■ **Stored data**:
++++

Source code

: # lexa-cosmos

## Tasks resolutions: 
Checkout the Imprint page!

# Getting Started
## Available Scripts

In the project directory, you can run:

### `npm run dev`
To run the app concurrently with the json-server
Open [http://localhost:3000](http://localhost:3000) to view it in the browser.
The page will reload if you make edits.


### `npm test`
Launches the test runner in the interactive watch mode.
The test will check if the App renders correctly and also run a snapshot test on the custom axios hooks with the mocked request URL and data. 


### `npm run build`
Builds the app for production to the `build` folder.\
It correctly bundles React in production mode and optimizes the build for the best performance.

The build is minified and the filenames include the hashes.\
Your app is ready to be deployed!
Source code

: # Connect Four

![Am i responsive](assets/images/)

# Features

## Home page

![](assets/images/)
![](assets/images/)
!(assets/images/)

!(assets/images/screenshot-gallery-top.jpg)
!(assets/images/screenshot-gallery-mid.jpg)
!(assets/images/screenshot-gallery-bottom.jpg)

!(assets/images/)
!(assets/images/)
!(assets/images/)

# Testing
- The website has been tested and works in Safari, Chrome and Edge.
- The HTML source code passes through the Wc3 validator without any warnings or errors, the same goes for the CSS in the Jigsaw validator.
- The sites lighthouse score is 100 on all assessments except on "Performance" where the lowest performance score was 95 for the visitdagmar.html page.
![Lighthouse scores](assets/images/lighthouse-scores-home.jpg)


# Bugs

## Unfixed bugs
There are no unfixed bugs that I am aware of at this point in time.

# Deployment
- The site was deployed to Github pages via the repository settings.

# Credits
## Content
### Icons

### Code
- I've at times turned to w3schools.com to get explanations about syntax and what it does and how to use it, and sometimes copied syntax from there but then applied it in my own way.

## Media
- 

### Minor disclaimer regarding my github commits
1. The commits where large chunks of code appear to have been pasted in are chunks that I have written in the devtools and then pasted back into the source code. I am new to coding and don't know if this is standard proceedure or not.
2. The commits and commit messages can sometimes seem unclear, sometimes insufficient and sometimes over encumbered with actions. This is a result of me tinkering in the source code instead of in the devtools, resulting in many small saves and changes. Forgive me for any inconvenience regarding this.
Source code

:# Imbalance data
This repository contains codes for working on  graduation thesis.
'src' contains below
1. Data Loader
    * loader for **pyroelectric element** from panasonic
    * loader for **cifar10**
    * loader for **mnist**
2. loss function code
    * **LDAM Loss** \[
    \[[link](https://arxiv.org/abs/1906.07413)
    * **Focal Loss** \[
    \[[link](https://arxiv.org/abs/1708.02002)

++++

■ **REQUIRED WORK**:
Give an exact copy of the lines above, from the top of the records to the line that contains "## Home page", taking in both ends.

■ **TASK RESPONSE**:
Source code

: # lexa-cosmos

## Tasks resolutions: 
Checkout the Imprint page!

# Getting Started
## Available Scripts

In the project directory, you can run:

### `npm run dev`
To run the app concurrently with the json-server
Open [http://localhost:3000](http://localhost:3000) to view it in the browser.
The page will reload if you make edits.


### `npm test`
Launches the test runner in the interactive watch mode.
The test will check if the App renders correctly and also run a snapshot test on the custom axios hooks with the mocked request URL and data. 


### `npm run build`
Builds the app for production to the `build` folder.\
It correctly bundles React in production mode and optimizes the build for the best performance.

The build is minified and the filenames include the hashes.\
Your app is ready to be deployed!
Source code

: # Connect Four

![Am i responsive](assets/images/)

# Features

## Home page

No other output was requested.